### Task details:
Find the number of lines containing the string "Apostles" in the data. Answer with the number by itself.

____ Provided data

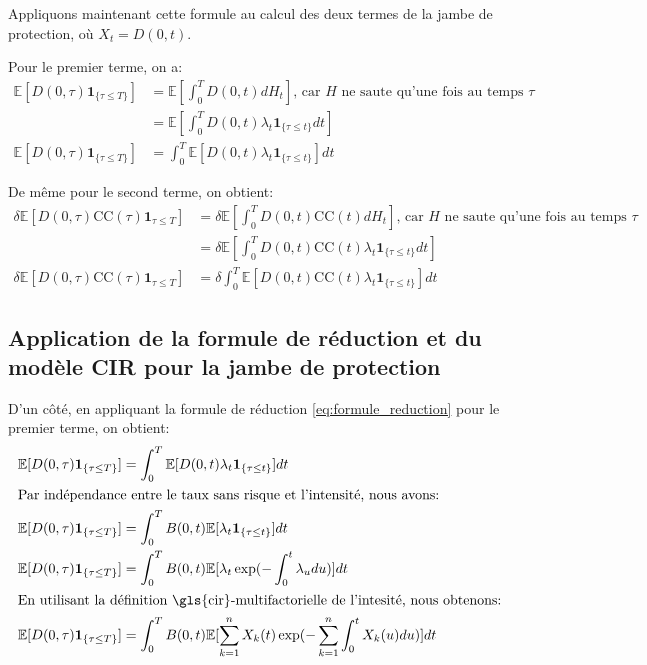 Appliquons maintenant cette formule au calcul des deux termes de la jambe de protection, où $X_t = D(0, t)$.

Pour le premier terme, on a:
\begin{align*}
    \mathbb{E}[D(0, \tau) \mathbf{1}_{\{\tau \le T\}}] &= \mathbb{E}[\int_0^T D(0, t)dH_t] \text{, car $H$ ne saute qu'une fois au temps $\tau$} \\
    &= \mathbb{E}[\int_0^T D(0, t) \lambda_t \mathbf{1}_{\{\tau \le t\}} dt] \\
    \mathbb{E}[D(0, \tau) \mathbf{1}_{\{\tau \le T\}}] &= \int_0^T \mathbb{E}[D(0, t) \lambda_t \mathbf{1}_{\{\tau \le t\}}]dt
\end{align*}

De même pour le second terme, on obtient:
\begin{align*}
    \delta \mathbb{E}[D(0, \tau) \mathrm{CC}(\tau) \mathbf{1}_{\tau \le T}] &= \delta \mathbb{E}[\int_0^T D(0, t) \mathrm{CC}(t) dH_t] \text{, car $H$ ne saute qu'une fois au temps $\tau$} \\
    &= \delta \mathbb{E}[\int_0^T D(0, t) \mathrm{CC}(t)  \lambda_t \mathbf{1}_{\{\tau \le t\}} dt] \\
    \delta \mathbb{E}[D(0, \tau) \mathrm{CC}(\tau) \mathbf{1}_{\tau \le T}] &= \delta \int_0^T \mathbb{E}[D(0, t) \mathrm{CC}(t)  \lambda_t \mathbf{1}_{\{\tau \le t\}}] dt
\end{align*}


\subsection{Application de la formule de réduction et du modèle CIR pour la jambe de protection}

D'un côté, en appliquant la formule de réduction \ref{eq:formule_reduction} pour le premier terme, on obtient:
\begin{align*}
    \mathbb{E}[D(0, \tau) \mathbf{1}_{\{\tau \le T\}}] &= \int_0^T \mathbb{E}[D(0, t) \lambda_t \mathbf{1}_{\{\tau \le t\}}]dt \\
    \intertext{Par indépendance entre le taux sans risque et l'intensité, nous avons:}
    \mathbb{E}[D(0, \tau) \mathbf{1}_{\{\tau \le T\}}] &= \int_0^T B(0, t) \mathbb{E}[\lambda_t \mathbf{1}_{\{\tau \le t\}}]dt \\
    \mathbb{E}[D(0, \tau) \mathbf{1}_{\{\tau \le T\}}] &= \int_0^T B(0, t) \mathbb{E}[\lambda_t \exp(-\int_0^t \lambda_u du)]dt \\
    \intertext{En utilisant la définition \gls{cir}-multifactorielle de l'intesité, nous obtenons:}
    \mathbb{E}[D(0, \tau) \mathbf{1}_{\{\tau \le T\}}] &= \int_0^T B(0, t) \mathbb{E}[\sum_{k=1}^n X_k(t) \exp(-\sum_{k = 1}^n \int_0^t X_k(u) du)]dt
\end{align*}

________
____ Provided data

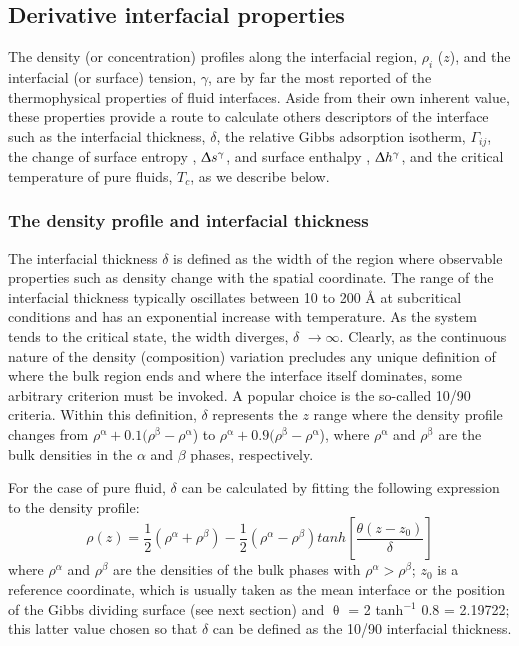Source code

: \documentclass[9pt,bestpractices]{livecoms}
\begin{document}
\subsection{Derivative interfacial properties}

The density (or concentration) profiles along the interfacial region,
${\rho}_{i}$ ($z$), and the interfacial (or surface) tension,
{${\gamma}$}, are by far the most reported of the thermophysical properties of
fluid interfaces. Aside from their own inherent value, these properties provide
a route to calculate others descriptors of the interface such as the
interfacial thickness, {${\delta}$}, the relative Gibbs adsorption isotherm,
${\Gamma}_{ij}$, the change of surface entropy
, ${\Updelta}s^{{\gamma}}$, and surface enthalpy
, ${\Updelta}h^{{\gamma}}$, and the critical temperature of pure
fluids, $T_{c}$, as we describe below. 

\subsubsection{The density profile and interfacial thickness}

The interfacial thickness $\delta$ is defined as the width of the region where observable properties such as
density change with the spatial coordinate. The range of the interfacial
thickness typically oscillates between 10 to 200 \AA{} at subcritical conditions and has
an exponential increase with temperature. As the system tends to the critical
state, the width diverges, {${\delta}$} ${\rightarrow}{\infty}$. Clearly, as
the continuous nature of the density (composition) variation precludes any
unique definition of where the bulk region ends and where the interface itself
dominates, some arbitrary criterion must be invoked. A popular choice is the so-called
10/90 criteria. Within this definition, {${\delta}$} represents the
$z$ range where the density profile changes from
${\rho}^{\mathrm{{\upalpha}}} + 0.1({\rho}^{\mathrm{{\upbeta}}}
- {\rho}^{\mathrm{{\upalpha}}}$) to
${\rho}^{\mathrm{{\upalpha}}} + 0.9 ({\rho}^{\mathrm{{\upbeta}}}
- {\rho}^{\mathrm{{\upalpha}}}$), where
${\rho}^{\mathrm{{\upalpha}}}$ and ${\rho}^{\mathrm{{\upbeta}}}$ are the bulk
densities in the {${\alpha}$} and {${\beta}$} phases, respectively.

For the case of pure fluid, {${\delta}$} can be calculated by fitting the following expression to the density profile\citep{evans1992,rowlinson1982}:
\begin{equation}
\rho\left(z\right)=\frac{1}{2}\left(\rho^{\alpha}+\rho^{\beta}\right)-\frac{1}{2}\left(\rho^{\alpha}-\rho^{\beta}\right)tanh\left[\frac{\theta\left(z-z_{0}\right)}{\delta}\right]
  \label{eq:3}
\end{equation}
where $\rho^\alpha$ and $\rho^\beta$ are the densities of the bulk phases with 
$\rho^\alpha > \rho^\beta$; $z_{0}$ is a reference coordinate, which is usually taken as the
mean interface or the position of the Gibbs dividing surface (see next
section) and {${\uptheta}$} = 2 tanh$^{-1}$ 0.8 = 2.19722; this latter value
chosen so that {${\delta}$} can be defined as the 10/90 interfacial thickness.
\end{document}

________
____ Provided data

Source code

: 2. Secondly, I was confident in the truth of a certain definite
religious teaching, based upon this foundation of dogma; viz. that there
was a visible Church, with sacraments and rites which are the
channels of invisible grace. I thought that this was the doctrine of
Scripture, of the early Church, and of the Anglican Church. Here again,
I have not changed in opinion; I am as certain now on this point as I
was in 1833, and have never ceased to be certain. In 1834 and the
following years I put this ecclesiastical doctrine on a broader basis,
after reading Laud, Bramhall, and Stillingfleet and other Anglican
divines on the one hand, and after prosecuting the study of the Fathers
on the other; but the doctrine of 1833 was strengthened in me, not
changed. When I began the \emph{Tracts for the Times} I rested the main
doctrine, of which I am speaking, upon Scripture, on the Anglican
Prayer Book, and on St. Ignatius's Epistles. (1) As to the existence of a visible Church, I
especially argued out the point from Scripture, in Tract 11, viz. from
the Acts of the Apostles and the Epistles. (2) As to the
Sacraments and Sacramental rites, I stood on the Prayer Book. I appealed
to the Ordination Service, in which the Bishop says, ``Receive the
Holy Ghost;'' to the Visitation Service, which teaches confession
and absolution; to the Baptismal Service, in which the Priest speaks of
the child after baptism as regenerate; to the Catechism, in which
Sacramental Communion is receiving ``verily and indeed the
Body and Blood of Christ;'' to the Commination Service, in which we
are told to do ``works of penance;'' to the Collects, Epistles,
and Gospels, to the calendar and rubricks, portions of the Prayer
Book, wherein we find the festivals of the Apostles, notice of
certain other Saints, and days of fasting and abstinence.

________

### Response box:
2